- **TASK ITEM**
Each line of the listing is to be retyped exactly as given.

- **EXTRACTED ENTRIES**
■ ■ ■
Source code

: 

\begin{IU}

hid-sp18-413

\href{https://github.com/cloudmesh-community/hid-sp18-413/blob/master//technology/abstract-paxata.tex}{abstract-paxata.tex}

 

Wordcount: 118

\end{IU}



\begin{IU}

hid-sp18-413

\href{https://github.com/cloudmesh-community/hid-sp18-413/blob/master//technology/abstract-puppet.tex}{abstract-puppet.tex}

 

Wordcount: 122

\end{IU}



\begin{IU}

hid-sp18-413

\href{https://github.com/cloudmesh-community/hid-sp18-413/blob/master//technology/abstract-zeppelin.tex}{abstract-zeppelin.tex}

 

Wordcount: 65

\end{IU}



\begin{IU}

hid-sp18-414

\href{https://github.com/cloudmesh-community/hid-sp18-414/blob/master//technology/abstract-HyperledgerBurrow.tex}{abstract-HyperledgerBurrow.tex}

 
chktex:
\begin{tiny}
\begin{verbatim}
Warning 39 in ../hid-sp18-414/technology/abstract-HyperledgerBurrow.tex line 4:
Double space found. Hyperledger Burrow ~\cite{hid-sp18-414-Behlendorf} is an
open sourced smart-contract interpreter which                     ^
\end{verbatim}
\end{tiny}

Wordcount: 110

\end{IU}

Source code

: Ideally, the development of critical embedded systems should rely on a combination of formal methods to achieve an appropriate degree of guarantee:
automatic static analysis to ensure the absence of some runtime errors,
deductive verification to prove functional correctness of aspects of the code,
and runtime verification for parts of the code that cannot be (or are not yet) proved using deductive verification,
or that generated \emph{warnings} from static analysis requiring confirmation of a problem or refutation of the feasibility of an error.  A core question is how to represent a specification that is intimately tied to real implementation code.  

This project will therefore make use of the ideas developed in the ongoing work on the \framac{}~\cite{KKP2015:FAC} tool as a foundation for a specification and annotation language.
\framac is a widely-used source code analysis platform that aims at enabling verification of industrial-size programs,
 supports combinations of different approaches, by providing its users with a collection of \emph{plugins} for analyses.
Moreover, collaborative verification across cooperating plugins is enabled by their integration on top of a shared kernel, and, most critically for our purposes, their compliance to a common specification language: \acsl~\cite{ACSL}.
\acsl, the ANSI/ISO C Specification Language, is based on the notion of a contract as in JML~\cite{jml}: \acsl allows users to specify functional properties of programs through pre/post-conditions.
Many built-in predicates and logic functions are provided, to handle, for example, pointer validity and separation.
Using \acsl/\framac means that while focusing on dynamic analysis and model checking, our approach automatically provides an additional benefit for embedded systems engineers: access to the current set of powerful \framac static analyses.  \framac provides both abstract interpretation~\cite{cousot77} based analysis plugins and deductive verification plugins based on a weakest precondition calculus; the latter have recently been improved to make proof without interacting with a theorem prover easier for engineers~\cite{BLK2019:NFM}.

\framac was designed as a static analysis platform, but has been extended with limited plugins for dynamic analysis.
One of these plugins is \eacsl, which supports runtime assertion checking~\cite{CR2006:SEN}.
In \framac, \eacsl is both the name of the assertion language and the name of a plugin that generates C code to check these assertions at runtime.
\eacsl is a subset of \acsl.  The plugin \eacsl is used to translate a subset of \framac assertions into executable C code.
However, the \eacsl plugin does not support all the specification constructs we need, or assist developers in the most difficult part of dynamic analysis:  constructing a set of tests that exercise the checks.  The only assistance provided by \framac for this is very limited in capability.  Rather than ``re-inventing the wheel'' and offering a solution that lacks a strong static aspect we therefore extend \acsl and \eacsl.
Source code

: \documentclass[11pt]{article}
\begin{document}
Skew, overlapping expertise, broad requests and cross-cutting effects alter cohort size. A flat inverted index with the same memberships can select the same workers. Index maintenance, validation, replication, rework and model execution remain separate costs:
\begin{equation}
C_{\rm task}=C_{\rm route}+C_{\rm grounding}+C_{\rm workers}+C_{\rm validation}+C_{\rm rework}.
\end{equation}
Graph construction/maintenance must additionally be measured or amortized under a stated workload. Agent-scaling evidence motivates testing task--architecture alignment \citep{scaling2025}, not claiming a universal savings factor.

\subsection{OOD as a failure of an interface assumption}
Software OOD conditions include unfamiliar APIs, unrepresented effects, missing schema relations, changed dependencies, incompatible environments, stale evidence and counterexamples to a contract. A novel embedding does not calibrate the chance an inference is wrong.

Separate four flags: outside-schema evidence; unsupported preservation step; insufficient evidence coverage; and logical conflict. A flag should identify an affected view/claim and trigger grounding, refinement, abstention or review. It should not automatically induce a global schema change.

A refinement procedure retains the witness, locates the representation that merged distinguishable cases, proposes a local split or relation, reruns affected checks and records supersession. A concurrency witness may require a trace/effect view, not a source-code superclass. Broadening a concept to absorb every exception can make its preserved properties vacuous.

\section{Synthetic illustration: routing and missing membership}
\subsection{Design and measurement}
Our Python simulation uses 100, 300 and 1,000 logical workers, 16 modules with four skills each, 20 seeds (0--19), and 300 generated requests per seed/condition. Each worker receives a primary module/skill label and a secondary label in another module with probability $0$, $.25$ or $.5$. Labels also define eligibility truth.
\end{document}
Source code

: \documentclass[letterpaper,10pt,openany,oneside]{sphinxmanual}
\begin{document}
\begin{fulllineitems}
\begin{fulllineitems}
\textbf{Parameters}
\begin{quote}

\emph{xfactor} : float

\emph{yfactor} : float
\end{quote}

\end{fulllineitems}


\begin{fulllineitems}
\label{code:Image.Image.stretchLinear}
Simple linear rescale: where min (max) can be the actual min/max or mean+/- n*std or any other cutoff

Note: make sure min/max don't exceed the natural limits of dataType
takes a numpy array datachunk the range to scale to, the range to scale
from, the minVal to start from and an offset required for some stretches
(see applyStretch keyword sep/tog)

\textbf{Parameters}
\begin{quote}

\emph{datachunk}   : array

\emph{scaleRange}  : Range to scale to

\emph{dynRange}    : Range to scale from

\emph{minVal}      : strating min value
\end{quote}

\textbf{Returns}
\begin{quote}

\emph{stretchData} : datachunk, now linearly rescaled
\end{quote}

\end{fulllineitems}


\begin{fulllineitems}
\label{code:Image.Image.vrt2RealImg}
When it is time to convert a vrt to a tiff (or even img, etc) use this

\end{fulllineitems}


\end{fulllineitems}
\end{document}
■ ■ ■
- **ANSWER**
Source code

: 

\begin{IU}

hid-sp18-413

\href{https://github.com/cloudmesh-community/hid-sp18-413/blob/master//technology/abstract-paxata.tex}{abstract-paxata.tex}

 

Wordcount: 118

\end{IU}



\begin{IU}

hid-sp18-413

\href{https://github.com/cloudmesh-community/hid-sp18-413/blob/master//technology/abstract-puppet.tex}{abstract-puppet.tex}

 

Wordcount: 122

\end{IU}



\begin{IU}

hid-sp18-413

\href{https://github.com/cloudmesh-community/hid-sp18-413/blob/master//technology/abstract-zeppelin.tex}{abstract-zeppelin.tex}

 

Wordcount: 65

\end{IU}



\begin{IU}

hid-sp18-414

\href{https://github.com/cloudmesh-community/hid-sp18-414/blob/master//technology/abstract-HyperledgerBurrow.tex}{abstract-HyperledgerBurrow.tex}

 
chktex:
\begin{tiny}
\begin{verbatim}
Warning 39 in ../hid-sp18-414/technology/abstract-HyperledgerBurrow.tex line 4:
Double space found. Hyperledger Burrow ~\cite{hid-sp18-414-Behlendorf} is an
open sourced smart-contract interpreter which                     ^
\end{verbatim}
\end{tiny}

Wordcount: 110

\end{IU}

Source code

: Ideally, the development of critical embedded systems should rely on a combination of formal methods to achieve an appropriate degree of guarantee:
automatic static analysis to ensure the absence of some runtime errors,
deductive verification to prove functional correctness of aspects of the code,
and runtime verification for parts of the code that cannot be (or are not yet) proved using deductive verification,
or that generated \emph{warnings} from static analysis requiring confirmation of a problem or refutation of the feasibility of an error.  A core question is how to represent a specification that is intimately tied to real implementation code.  

This project will therefore make use of the ideas developed in the ongoing work on the \framac{}~\cite{KKP2015:FAC} tool as a foundation for a specification and annotation language.
\framac is a widely-used source code analysis platform that aims at enabling verification of industrial-size programs,
 supports combinations of different approaches, by providing its users with a collection of \emph{plugins} for analyses.
Moreover, collaborative verification across cooperating plugins is enabled by their integration on top of a shared kernel, and, most critically for our purposes, their compliance to a common specification language: \acsl~\cite{ACSL}.
\acsl, the ANSI/ISO C Specification Language, is based on the notion of a contract as in JML~\cite{jml}: \acsl allows users to specify functional properties of programs through pre/post-conditions.
Many built-in predicates and logic functions are provided, to handle, for example, pointer validity and separation.
Using \acsl/\framac means that while focusing on dynamic analysis and model checking, our approach automatically provides an additional benefit for embedded systems engineers: access to the current set of powerful \framac static analyses.  \framac provides both abstract interpretation~\cite{cousot77} based analysis plugins and deductive verification plugins based on a weakest precondition calculus; the latter have recently been improved to make proof without interacting with a theorem prover easier for engineers~\cite{BLK2019:NFM}.

\framac was designed as a static analysis platform, but has been extended with limited plugins for dynamic analysis.
One of these plugins is \eacsl, which supports runtime assertion checking~\cite{CR2006:SEN}.
In \framac, \eacsl is both the name of the assertion language and the name of a plugin that generates C code to check these assertions at runtime.
\eacsl is a subset of \acsl.  The plugin \eacsl is used to translate a subset of \framac assertions into executable C code.
However, the \eacsl plugin does not support all the specification constructs we need, or assist developers in the most difficult part of dynamic analysis:  constructing a set of tests that exercise the checks.  The only assistance provided by \framac for this is very limited in capability.  Rather than ``re-inventing the wheel'' and offering a solution that lacks a strong static aspect we therefore extend \acsl and \eacsl.
Source code

: \documentclass[11pt]{article}
\begin{document}
Skew, overlapping expertise, broad requests and cross-cutting effects alter cohort size. A flat inverted index with the same memberships can select the same workers. Index maintenance, validation, replication, rework and model execution remain separate costs:
\begin{equation}
C_{\rm task}=C_{\rm route}+C_{\rm grounding}+C_{\rm workers}+C_{\rm validation}+C_{\rm rework}.
\end{equation}
Graph construction/maintenance must additionally be measured or amortized under a stated workload. Agent-scaling evidence motivates testing task--architecture alignment \citep{scaling2025}, not claiming a universal savings factor.

\subsection{OOD as a failure of an interface assumption}
Software OOD conditions include unfamiliar APIs, unrepresented effects, missing schema relations, changed dependencies, incompatible environments, stale evidence and counterexamples to a contract. A novel embedding does not calibrate the chance an inference is wrong.

Separate four flags: outside-schema evidence; unsupported preservation step; insufficient evidence coverage; and logical conflict. A flag should identify an affected view/claim and trigger grounding, refinement, abstention or review. It should not automatically induce a global schema change.

A refinement procedure retains the witness, locates the representation that merged distinguishable cases, proposes a local split or relation, reruns affected checks and records supersession. A concurrency witness may require a trace/effect view, not a source-code superclass. Broadening a concept to absorb every exception can make its preserved properties vacuous.

\section{Synthetic illustration: routing and missing membership}
\subsection{Design and measurement}
Our Python simulation uses 100, 300 and 1,000 logical workers, 16 modules with four skills each, 20 seeds (0--19), and 300 generated requests per seed/condition. Each worker receives a primary module/skill label and a secondary label in another module with probability $0$, $.25$ or $.5$. Labels also define eligibility truth.
\end{document}
Source code

: \documentclass[letterpaper,10pt,openany,oneside]{sphinxmanual}
\begin{document}
\begin{fulllineitems}
\begin{fulllineitems}
\textbf{Parameters}
\begin{quote}

\emph{xfactor} : float

\emph{yfactor} : float
\end{quote}

\end{fulllineitems}


\begin{fulllineitems}
\label{code:Image.Image.stretchLinear}
Simple linear rescale: where min (max) can be the actual min/max or mean+/- n*std or any other cutoff

Note: make sure min/max don't exceed the natural limits of dataType
takes a numpy array datachunk the range to scale to, the range to scale
from, the minVal to start from and an offset required for some stretches
(see applyStretch keyword sep/tog)

\textbf{Parameters}
\begin{quote}

\emph{datachunk}   : array

\emph{scaleRange}  : Range to scale to

\emph{dynRange}    : Range to scale from

\emph{minVal}      : strating min value
\end{quote}

\textbf{Returns}
\begin{quote}

\emph{stretchData} : datachunk, now linearly rescaled
\end{quote}

\end{fulllineitems}


\begin{fulllineitems}
\label{code:Image.Image.vrt2RealImg}
When it is time to convert a vrt to a tiff (or even img, etc) use this

\end{fulllineitems}


\end{fulllineitems}
\end{document}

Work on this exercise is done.